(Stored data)
++++++++++

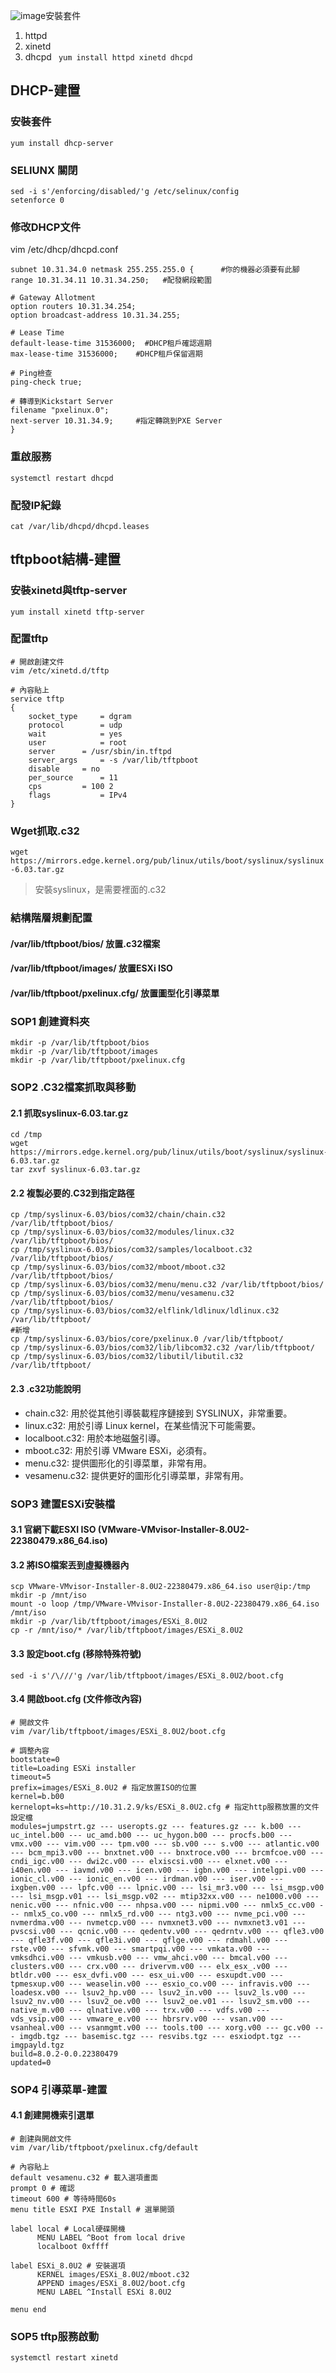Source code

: ![image](https://github.com/Jerrychanglab/ESXi-Kickstart-Deploy/assets/39659664/d31f729f-9ec0-4106-abc8-2cd30c62118d)安裝套件
1. httpd
2. xinetd
3. dhcpd
``` yum install httpd xinetd dhcpd```

## DHCP-建置
### 安裝套件
```yum install dhcp-server```
### SELIUNX 關閉
``` 
sed -i s'/enforcing/disabled/'g /etc/selinux/config
setenforce 0
```
### 修改DHCP文件
vim /etc/dhcp/dhcpd.conf
```
subnet 10.31.34.0 netmask 255.255.255.0 {      #你的機器必須要有此腳
range 10.31.34.11 10.31.34.250;   #配發網段範圍

# Gateway Allotment
option routers 10.31.34.254; 
option broadcast-address 10.31.34.255;  

# Lease Time
default-lease-time 31536000;  #DHCP租戶確認週期
max-lease-time 31536000;    #DHCP租戶保留週期

# Ping檢查
ping-check true;

# 轉導到Kickstart Server
filename "pxelinux.0";
next-server 10.31.34.9;     #指定轉跳到PXE Server
}
```
### 重啟服務
```systemctl restart dhcpd```
### 配發IP紀錄
```cat /var/lib/dhcpd/dhcpd.leases```

## tftpboot結構-建置
### 安裝xinetd與tftp-server
```yum install xinetd tftp-server```
### 配置tftp
```
# 開啟創建文件
vim /etc/xinetd.d/tftp

# 內容貼上
service tftp
{
	socket_type		= dgram
	protocol		= udp
	wait			= yes
	user			= root
	server		= /usr/sbin/in.tftpd
	server_args		= -s /var/lib/tftpboot
	disable		= no
	per_source		= 11
	cps			= 100 2
	flags			= IPv4
}
```
### Wget抓取.c32
```wget https://mirrors.edge.kernel.org/pub/linux/utils/boot/syslinux/syslinux-6.03.tar.gz```
> 安裝syslinux，是需要裡面的.c32
### 結構階層規劃配置
#### /var/lib/tftpboot/bios/ 放置.c32檔案
#### /var/lib/tftpboot/images/ 放置ESXi ISO
#### /var/lib/tftpboot/pxelinux.cfg/ 放置圖型化引導菜單
### SOP1 創建資料夾
```
mkdir -p /var/lib/tftpboot/bios
mkdir -p /var/lib/tftpboot/images
mkdir -p /var/lib/tftpboot/pxelinux.cfg
```
### SOP2 .C32檔案抓取與移動
#### 2.1 抓取syslinux-6.03.tar.gz
```
cd /tmp
wget https://mirrors.edge.kernel.org/pub/linux/utils/boot/syslinux/syslinux-6.03.tar.gz
tar zxvf syslinux-6.03.tar.gz
```
#### 2.2 複製必要的.C32到指定路徑
```
cp /tmp/syslinux-6.03/bios/com32/chain/chain.c32 /var/lib/tftpboot/bios/
cp /tmp/syslinux-6.03/bios/com32/modules/linux.c32 /var/lib/tftpboot/bios/
cp /tmp/syslinux-6.03/bios/com32/samples/localboot.c32 /var/lib/tftpboot/bios/
cp /tmp/syslinux-6.03/bios/com32/mboot/mboot.c32 /var/lib/tftpboot/bios/
cp /tmp/syslinux-6.03/bios/com32/menu/menu.c32 /var/lib/tftpboot/bios/
cp /tmp/syslinux-6.03/bios/com32/menu/vesamenu.c32 /var/lib/tftpboot/bios/
cp /tmp/syslinux-6.03/bios/com32/elflink/ldlinux/ldlinux.c32 /var/lib/tftpboot/
#新增
cp /tmp/syslinux-6.03/bios/core/pxelinux.0 /var/lib/tftpboot/
cp /tmp/syslinux-6.03/bios/com32/lib/libcom32.c32 /var/lib/tftpboot/
cp /tmp/syslinux-6.03/bios/com32/libutil/libutil.c32 /var/lib/tftpboot/
```
#### 2.3 .c32功能說明
- chain.c32: 用於從其他引導裝載程序鏈接到 SYSLINUX，非常重要。
- linux.c32: 用於引導 Linux kernel，在某些情況下可能需要。
- localboot.c32: 用於本地磁盤引導。
- mboot.c32: 用於引導 VMware ESXi，必須有。
- menu.c32: 提供圖形化的引導菜單，非常有用。
- vesamenu.c32: 提供更好的圖形化引導菜單，非常有用。
### SOP3 建置ESXi安裝檔
#### 3.1 官網下載ESXI ISO (VMware-VMvisor-Installer-8.0U2-22380479.x86_64.iso)
#### 3.2 將ISO檔案丟到虛擬機器內
```
scp VMware-VMvisor-Installer-8.0U2-22380479.x86_64.iso user@ip:/tmp
mkdir -p /mnt/iso
mount -o loop /tmp/VMware-VMvisor-Installer-8.0U2-22380479.x86_64.iso /mnt/iso
mkdir -p /var/lib/tftpboot/images/ESXi_8.0U2
cp -r /mnt/iso/* /var/lib/tftpboot/images/ESXi_8.0U2
```
#### 3.3 設定boot.cfg (移除特殊符號)
```
sed -i s'/\///'g /var/lib/tftpboot/images/ESXi_8.0U2/boot.cfg
```
#### 3.4 開啟boot.cfg (文件修改內容)
```
# 開啟文件
vim /var/lib/tftpboot/images/ESXi_8.0U2/boot.cfg

# 調整內容
bootstate=0 
title=Loading ESXi installer
timeout=5
prefix=images/ESXi_8.0U2 # 指定放置ISO的位置
kernel=b.b00
kernelopt=ks=http://10.31.2.9/ks/ESXi_8.0U2.cfg # 指定http服務放置的文件設定檔
modules=jumpstrt.gz --- useropts.gz --- features.gz --- k.b00 --- uc_intel.b00 --- uc_amd.b00 --- uc_hygon.b00 --- procfs.b00 --- vmx.v00 --- vim.v00 --- tpm.v00 --- sb.v00 --- s.v00 --- atlantic.v00 --- bcm_mpi3.v00 --- bnxtnet.v00 --- bnxtroce.v00 --- brcmfcoe.v00 --- cndi_igc.v00 --- dwi2c.v00 --- elxiscsi.v00 --- elxnet.v00 --- i40en.v00 --- iavmd.v00 --- icen.v00 --- igbn.v00 --- intelgpi.v00 --- ionic_cl.v00 --- ionic_en.v00 --- irdman.v00 --- iser.v00 --- ixgben.v00 --- lpfc.v00 --- lpnic.v00 --- lsi_mr3.v00 --- lsi_msgp.v00 --- lsi_msgp.v01 --- lsi_msgp.v02 --- mtip32xx.v00 --- ne1000.v00 --- nenic.v00 --- nfnic.v00 --- nhpsa.v00 --- nipmi.v00 --- nmlx5_cc.v00 --- nmlx5_co.v00 --- nmlx5_rd.v00 --- ntg3.v00 --- nvme_pci.v00 --- nvmerdma.v00 --- nvmetcp.v00 --- nvmxnet3.v00 --- nvmxnet3.v01 --- pvscsi.v00 --- qcnic.v00 --- qedentv.v00 --- qedrntv.v00 --- qfle3.v00 --- qfle3f.v00 --- qfle3i.v00 --- qflge.v00 --- rdmahl.v00 --- rste.v00 --- sfvmk.v00 --- smartpqi.v00 --- vmkata.v00 --- vmksdhci.v00 --- vmkusb.v00 --- vmw_ahci.v00 --- bmcal.v00 --- clusters.v00 --- crx.v00 --- drivervm.v00 --- elx_esx_.v00 --- btldr.v00 --- esx_dvfi.v00 --- esx_ui.v00 --- esxupdt.v00 --- tpmesxup.v00 --- weaselin.v00 --- esxio_co.v00 --- infravis.v00 --- loadesx.v00 --- lsuv2_hp.v00 --- lsuv2_in.v00 --- lsuv2_ls.v00 --- lsuv2_nv.v00 --- lsuv2_oe.v00 --- lsuv2_oe.v01 --- lsuv2_sm.v00 --- native_m.v00 --- qlnative.v00 --- trx.v00 --- vdfs.v00 --- vds_vsip.v00 --- vmware_e.v00 --- hbrsrv.v00 --- vsan.v00 --- vsanheal.v00 --- vsanmgmt.v00 --- tools.t00 --- xorg.v00 --- gc.v00 --- imgdb.tgz --- basemisc.tgz --- resvibs.tgz --- esxiodpt.tgz --- imgpayld.tgz
build=8.0.2-0.0.22380479
updated=0
```
### SOP4 引導菜單-建置
#### 4.1 創建開機索引選單
```
# 創建與開啟文件
vim /var/lib/tftpboot/pxelinux.cfg/default

# 內容貼上
default vesamenu.c32 # 載入選項畫面
prompt 0 # 確認
timeout 600 # 等待時間60s
menu title ESXI PXE Install # 選單開頭

label local # Local硬碟開機
      MENU LABEL ^Boot from local drive
      localboot 0xffff

label ESXi_8.0U2 # 安裝選項
      KERNEL images/ESXi_8.0U2/mboot.c32
      APPEND images/ESXi_8.0U2/boot.cfg
      MENU LABEL ^Install ESXi 8.0U2

menu end

```
### SOP5 tftp服務啟動
```systemctl restart xinetd```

++++++++++

▸ **PROMPT**
Across the entries above, how many lines include "vesamenu"? State only that number.

▸ **RESULT FOR THIS TASK**
3